Recorded data →

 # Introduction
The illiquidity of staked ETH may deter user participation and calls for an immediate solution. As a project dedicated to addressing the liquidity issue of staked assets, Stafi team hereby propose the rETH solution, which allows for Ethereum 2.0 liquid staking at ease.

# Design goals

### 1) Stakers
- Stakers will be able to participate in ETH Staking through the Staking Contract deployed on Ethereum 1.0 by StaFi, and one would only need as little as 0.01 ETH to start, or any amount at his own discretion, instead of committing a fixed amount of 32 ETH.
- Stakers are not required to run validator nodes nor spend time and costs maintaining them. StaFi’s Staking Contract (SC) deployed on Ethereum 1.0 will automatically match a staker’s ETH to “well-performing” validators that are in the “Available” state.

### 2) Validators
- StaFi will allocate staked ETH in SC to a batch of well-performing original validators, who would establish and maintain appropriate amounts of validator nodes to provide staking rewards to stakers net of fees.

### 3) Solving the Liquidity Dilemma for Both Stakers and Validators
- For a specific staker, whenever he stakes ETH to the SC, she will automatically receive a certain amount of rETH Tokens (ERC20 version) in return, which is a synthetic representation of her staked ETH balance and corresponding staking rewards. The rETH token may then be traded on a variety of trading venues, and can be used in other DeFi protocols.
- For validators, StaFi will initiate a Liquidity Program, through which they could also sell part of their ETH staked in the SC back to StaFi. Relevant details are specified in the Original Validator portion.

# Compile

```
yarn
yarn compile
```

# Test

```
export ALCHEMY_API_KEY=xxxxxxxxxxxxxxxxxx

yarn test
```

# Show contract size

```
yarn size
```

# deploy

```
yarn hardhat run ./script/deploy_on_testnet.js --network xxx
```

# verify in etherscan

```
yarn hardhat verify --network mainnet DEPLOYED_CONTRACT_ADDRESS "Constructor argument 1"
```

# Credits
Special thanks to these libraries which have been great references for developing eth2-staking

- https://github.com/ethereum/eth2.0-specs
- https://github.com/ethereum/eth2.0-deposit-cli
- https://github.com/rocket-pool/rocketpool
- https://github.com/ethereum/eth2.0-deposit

Task prompt →
Only lines holding "hardhat" are wanted; copy all of them from the listing.

Solution for this task →
yarn hardhat run ./script/deploy_on_testnet.js --network xxx
yarn hardhat verify --network mainnet DEPLOYED_CONTRACT_ADDRESS "Constructor argument 1"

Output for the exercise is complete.